> [WHAT YOU NEED TO DO] When a line of the listing below has the string "fois" in it, copy that line.

> [GIVEN RECORDS]

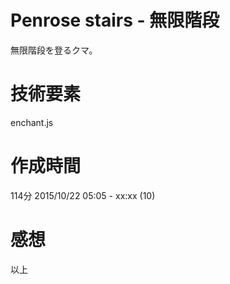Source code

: # Penrose stairs - 無限階段

無限階段を登るクマ。

# 技術要素
enchant.js

# 作成時間
114分
2015/10/22 05:05 - xx:xx (10)

# 感想


以上
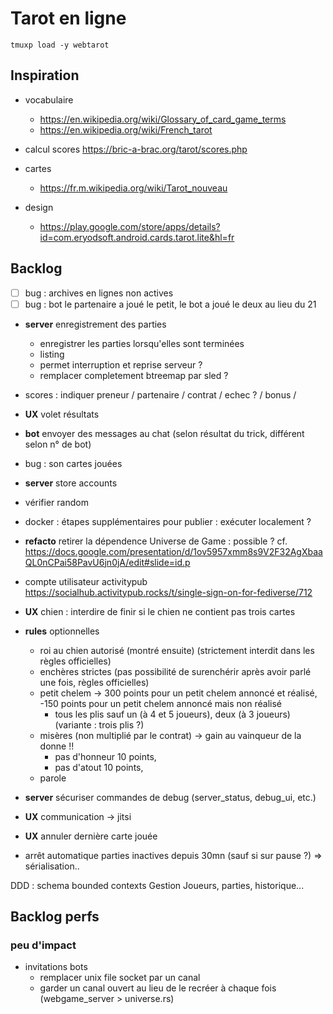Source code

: Tarot en ligne
==============

`tmuxp load -y webtarot`

## Inspiration

* vocabulaire
  * https://en.wikipedia.org/wiki/Glossary_of_card_game_terms
  * https://en.wikipedia.org/wiki/French_tarot

* calcul scores https://bric-a-brac.org/tarot/scores.php

* cartes
  - https://fr.m.wikipedia.org/wiki/Tarot_nouveau

* design
  * https://play.google.com/store/apps/details?id=com.eryodsoft.android.cards.tarot.lite&hl=fr

## Backlog

- [ ] bug : archives en lignes non actives
- [ ] bug : bot le partenaire a joué le petit, le bot a joué le deux au lieu du 21
- **server** enregistrement des parties
  - enregistrer les parties lorsqu'elles sont terminées 
  - listing
  - permet interruption et reprise serveur ?
  - remplacer completement btreemap par sled ?

- scores : indiquer preneur /  partenaire / contrat / echec ? / bonus /

- **UX** volet résultats
- **bot** envoyer des messages au chat (selon résultat du trick, différent selon n° de bot) 
- bug : son cartes jouées

- **server** store accounts
- vérifier random
- docker : étapes supplémentaires pour publier : exécuter localement ?
- **refacto** retirer la dépendence Universe de Game : possible ? cf. https://docs.google.com/presentation/d/1ov5957xmm8s9V2F32AgXbaaQL0nCPai58PavU6jn0jA/edit#slide=id.p 
- compte utilisateur activitypub https://socialhub.activitypub.rocks/t/single-sign-on-for-fediverse/712
- **UX** chien : interdire de finir si le chien ne contient pas trois cartes
- **rules** optionnelles
  - roi au chien autorisé (montré ensuite) (strictement interdit dans les règles officielles)
  - enchères strictes (pas possibilité de surenchérir après avoir parlé une fois, règles officielles)
  - petit chelem 
    -> 300 points pour un petit chelem annoncé et réalisé, -150 points pour un petit chelem annoncé mais non réalisé
    - tous les plis sauf un (à 4 et 5 joueurs), deux (à 3 joueurs) (variante : trois plis ?)
  - misères (non multiplié par le contrat) -> gain au vainqueur de la donne !!
    - pas d'honneur 10 points,
    - pas d'atout 10 points, 
  - parole
- **server** sécuriser commandes de debug (server_status, debug_ui, etc.)
- **UX** communication -> jitsi
- **UX** annuler dernière carte jouée
- arrêt automatique parties inactives depuis 30mn (sauf si sur pause ?) => sérialisation..

DDD : schema bounded contexts
Gestion Joueurs, parties, historique...

## Backlog perfs

### peu d'impact

- invitations bots 
  - remplacer unix file socket par un canal
  - garder un canal ouvert au lieu de le recréer à chaque fois (webgame_server > universe.rs)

> [FINISHED EXERCISE]
  - enchères strictes (pas possibilité de surenchérir après avoir parlé une fois, règles officielles)
  - garder un canal ouvert au lieu de le recréer à chaque fois (webgame_server > universe.rs)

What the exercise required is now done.